Directions →
Please give the data again in full, precisely as it is written.

###

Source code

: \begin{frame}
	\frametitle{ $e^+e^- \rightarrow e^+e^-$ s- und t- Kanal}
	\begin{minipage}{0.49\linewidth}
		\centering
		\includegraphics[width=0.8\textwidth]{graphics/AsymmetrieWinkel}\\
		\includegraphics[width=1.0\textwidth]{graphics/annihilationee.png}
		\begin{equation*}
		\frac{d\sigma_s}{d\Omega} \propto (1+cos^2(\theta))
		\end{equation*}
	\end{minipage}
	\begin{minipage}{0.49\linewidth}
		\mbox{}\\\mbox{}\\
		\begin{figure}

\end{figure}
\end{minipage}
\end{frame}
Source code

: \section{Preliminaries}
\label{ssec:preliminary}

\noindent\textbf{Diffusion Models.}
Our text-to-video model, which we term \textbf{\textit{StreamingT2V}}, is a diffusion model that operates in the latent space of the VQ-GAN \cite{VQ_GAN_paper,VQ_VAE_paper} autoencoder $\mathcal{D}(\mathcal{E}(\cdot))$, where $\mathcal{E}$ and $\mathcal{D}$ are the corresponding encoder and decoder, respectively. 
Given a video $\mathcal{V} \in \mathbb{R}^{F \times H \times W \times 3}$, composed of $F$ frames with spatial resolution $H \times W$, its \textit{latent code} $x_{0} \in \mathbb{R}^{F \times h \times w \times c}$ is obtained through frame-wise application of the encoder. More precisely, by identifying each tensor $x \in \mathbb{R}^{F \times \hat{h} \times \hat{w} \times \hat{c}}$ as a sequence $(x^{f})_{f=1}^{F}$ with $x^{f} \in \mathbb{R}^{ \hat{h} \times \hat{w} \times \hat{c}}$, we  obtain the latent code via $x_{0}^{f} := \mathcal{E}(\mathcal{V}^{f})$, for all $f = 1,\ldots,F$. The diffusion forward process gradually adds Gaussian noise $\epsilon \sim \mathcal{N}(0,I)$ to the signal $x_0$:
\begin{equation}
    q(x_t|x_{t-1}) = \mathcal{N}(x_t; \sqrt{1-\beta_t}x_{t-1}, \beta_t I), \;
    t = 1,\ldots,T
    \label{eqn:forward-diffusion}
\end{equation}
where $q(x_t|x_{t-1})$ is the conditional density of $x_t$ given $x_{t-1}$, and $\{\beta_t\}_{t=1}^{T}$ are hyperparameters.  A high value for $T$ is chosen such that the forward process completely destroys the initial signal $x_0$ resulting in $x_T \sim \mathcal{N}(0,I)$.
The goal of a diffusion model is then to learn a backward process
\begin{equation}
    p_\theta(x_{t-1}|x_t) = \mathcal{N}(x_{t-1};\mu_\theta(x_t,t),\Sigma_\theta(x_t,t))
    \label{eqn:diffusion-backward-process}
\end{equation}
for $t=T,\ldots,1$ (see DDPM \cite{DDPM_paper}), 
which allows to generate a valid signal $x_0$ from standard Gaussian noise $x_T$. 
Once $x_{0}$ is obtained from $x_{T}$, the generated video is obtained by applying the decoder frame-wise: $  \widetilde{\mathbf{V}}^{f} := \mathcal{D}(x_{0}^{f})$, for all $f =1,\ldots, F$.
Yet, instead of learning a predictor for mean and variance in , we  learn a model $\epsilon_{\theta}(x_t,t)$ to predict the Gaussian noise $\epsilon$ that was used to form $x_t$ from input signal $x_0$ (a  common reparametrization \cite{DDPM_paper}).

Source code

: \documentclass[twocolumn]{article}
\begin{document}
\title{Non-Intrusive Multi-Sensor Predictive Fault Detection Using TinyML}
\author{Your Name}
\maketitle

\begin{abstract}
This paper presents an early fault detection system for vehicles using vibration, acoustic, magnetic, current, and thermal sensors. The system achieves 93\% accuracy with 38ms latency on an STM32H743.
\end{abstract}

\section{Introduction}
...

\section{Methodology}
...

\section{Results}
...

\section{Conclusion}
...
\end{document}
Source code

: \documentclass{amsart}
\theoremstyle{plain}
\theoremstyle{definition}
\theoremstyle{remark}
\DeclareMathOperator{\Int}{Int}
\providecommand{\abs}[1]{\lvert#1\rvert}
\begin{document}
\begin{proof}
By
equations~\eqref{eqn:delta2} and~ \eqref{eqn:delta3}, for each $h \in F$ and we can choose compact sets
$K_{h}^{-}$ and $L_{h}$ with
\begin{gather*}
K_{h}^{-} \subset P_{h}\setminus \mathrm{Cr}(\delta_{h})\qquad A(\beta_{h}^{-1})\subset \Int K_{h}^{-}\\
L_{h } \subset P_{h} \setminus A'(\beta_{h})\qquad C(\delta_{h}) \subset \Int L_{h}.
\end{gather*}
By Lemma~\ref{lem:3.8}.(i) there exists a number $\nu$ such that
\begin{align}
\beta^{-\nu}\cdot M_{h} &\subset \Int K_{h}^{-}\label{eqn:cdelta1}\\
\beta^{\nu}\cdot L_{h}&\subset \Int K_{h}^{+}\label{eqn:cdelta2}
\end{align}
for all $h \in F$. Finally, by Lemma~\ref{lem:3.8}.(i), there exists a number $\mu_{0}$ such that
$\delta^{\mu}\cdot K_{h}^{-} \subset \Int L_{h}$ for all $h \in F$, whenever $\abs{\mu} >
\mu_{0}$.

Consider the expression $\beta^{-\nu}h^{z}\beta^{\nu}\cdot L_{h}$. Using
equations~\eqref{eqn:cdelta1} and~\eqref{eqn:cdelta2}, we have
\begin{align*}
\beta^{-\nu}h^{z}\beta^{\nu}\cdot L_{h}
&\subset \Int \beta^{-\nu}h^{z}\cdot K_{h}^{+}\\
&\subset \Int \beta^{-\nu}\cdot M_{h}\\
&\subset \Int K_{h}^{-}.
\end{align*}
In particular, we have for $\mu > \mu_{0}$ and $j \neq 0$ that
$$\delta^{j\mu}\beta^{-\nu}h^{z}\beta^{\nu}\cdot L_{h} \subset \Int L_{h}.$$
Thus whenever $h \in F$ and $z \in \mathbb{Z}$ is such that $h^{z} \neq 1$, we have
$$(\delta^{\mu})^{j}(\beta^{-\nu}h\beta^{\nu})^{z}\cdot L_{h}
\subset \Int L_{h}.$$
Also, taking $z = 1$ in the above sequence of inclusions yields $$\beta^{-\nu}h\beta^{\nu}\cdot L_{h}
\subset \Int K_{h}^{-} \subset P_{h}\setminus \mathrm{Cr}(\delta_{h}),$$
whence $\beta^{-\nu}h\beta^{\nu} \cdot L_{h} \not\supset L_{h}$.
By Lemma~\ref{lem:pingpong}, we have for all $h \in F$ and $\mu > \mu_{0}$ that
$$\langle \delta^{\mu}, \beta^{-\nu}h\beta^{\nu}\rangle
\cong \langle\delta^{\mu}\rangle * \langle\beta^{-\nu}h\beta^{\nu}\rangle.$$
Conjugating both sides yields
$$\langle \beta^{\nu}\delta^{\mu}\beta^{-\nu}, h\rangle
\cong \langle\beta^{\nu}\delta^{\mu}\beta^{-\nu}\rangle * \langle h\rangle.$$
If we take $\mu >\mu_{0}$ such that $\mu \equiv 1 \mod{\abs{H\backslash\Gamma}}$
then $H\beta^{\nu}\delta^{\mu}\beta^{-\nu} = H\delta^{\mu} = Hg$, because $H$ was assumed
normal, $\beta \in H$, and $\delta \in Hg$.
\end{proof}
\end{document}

###

Exercise result →
Source code

: \begin{frame}
	\frametitle{ $e^+e^- \rightarrow e^+e^-$ s- und t- Kanal}
	\begin{minipage}{0.49\linewidth}
		\centering
		\includegraphics[width=0.8\textwidth]{graphics/AsymmetrieWinkel}\\
		\includegraphics[width=1.0\textwidth]{graphics/annihilationee.png}
		\begin{equation*}
		\frac{d\sigma_s}{d\Omega} \propto (1+cos^2(\theta))
		\end{equation*}
	\end{minipage}
	\begin{minipage}{0.49\linewidth}
		\mbox{}\\\mbox{}\\
		\begin{figure}

\end{figure}
\end{minipage}
\end{frame}
Source code

: \section{Preliminaries}
\label{ssec:preliminary}

\noindent\textbf{Diffusion Models.}
Our text-to-video model, which we term \textbf{\textit{StreamingT2V}}, is a diffusion model that operates in the latent space of the VQ-GAN \cite{VQ_GAN_paper,VQ_VAE_paper} autoencoder $\mathcal{D}(\mathcal{E}(\cdot))$, where $\mathcal{E}$ and $\mathcal{D}$ are the corresponding encoder and decoder, respectively. 
Given a video $\mathcal{V} \in \mathbb{R}^{F \times H \times W \times 3}$, composed of $F$ frames with spatial resolution $H \times W$, its \textit{latent code} $x_{0} \in \mathbb{R}^{F \times h \times w \times c}$ is obtained through frame-wise application of the encoder. More precisely, by identifying each tensor $x \in \mathbb{R}^{F \times \hat{h} \times \hat{w} \times \hat{c}}$ as a sequence $(x^{f})_{f=1}^{F}$ with $x^{f} \in \mathbb{R}^{ \hat{h} \times \hat{w} \times \hat{c}}$, we  obtain the latent code via $x_{0}^{f} := \mathcal{E}(\mathcal{V}^{f})$, for all $f = 1,\ldots,F$. The diffusion forward process gradually adds Gaussian noise $\epsilon \sim \mathcal{N}(0,I)$ to the signal $x_0$:
\begin{equation}
    q(x_t|x_{t-1}) = \mathcal{N}(x_t; \sqrt{1-\beta_t}x_{t-1}, \beta_t I), \;
    t = 1,\ldots,T
    \label{eqn:forward-diffusion}
\end{equation}
where $q(x_t|x_{t-1})$ is the conditional density of $x_t$ given $x_{t-1}$, and $\{\beta_t\}_{t=1}^{T}$ are hyperparameters.  A high value for $T$ is chosen such that the forward process completely destroys the initial signal $x_0$ resulting in $x_T \sim \mathcal{N}(0,I)$.
The goal of a diffusion model is then to learn a backward process
\begin{equation}
    p_\theta(x_{t-1}|x_t) = \mathcal{N}(x_{t-1};\mu_\theta(x_t,t),\Sigma_\theta(x_t,t))
    \label{eqn:diffusion-backward-process}
\end{equation}
for $t=T,\ldots,1$ (see DDPM \cite{DDPM_paper}), 
which allows to generate a valid signal $x_0$ from standard Gaussian noise $x_T$. 
Once $x_{0}$ is obtained from $x_{T}$, the generated video is obtained by applying the decoder frame-wise: $  \widetilde{\mathbf{V}}^{f} := \mathcal{D}(x_{0}^{f})$, for all $f =1,\ldots, F$.
Yet, instead of learning a predictor for mean and variance in , we  learn a model $\epsilon_{\theta}(x_t,t)$ to predict the Gaussian noise $\epsilon$ that was used to form $x_t$ from input signal $x_0$ (a  common reparametrization \cite{DDPM_paper}).

Source code

: \documentclass[twocolumn]{article}
\begin{document}
\title{Non-Intrusive Multi-Sensor Predictive Fault Detection Using TinyML}
\author{Your Name}
\maketitle

\begin{abstract}
This paper presents an early fault detection system for vehicles using vibration, acoustic, magnetic, current, and thermal sensors. The system achieves 93\% accuracy with 38ms latency on an STM32H743.
\end{abstract}

\section{Introduction}
...

\section{Methodology}
...

\section{Results}
...

\section{Conclusion}
...
\end{document}
Source code

: \documentclass{amsart}
\theoremstyle{plain}
\theoremstyle{definition}
\theoremstyle{remark}
\DeclareMathOperator{\Int}{Int}
\providecommand{\abs}[1]{\lvert#1\rvert}
\begin{document}
\begin{proof}
By
equations~\eqref{eqn:delta2} and~ \eqref{eqn:delta3}, for each $h \in F$ and we can choose compact sets
$K_{h}^{-}$ and $L_{h}$ with
\begin{gather*}
K_{h}^{-} \subset P_{h}\setminus \mathrm{Cr}(\delta_{h})\qquad A(\beta_{h}^{-1})\subset \Int K_{h}^{-}\\
L_{h } \subset P_{h} \setminus A'(\beta_{h})\qquad C(\delta_{h}) \subset \Int L_{h}.
\end{gather*}
By Lemma~\ref{lem:3.8}.(i) there exists a number $\nu$ such that
\begin{align}
\beta^{-\nu}\cdot M_{h} &\subset \Int K_{h}^{-}\label{eqn:cdelta1}\\
\beta^{\nu}\cdot L_{h}&\subset \Int K_{h}^{+}\label{eqn:cdelta2}
\end{align}
for all $h \in F$. Finally, by Lemma~\ref{lem:3.8}.(i), there exists a number $\mu_{0}$ such that
$\delta^{\mu}\cdot K_{h}^{-} \subset \Int L_{h}$ for all $h \in F$, whenever $\abs{\mu} >
\mu_{0}$.

Consider the expression $\beta^{-\nu}h^{z}\beta^{\nu}\cdot L_{h}$. Using
equations~\eqref{eqn:cdelta1} and~\eqref{eqn:cdelta2}, we have
\begin{align*}
\beta^{-\nu}h^{z}\beta^{\nu}\cdot L_{h}
&\subset \Int \beta^{-\nu}h^{z}\cdot K_{h}^{+}\\
&\subset \Int \beta^{-\nu}\cdot M_{h}\\
&\subset \Int K_{h}^{-}.
\end{align*}
In particular, we have for $\mu > \mu_{0}$ and $j \neq 0$ that
$$\delta^{j\mu}\beta^{-\nu}h^{z}\beta^{\nu}\cdot L_{h} \subset \Int L_{h}.$$
Thus whenever $h \in F$ and $z \in \mathbb{Z}$ is such that $h^{z} \neq 1$, we have
$$(\delta^{\mu})^{j}(\beta^{-\nu}h\beta^{\nu})^{z}\cdot L_{h}
\subset \Int L_{h}.$$
Also, taking $z = 1$ in the above sequence of inclusions yields $$\beta^{-\nu}h\beta^{\nu}\cdot L_{h}
\subset \Int K_{h}^{-} \subset P_{h}\setminus \mathrm{Cr}(\delta_{h}),$$
whence $\beta^{-\nu}h\beta^{\nu} \cdot L_{h} \not\supset L_{h}$.
By Lemma~\ref{lem:pingpong}, we have for all $h \in F$ and $\mu > \mu_{0}$ that
$$\langle \delta^{\mu}, \beta^{-\nu}h\beta^{\nu}\rangle
\cong \langle\delta^{\mu}\rangle * \langle\beta^{-\nu}h\beta^{\nu}\rangle.$$
Conjugating both sides yields
$$\langle \beta^{\nu}\delta^{\mu}\beta^{-\nu}, h\rangle
\cong \langle\beta^{\nu}\delta^{\mu}\beta^{-\nu}\rangle * \langle h\rangle.$$
If we take $\mu >\mu_{0}$ such that $\mu \equiv 1 \mod{\abs{H\backslash\Gamma}}$
then $H\beta^{\nu}\delta^{\mu}\beta^{-\nu} = H\delta^{\mu} = Hg$, because $H$ was assumed
normal, $\beta \in H$, and $\delta \in Hg$.
\end{proof}
\end{document}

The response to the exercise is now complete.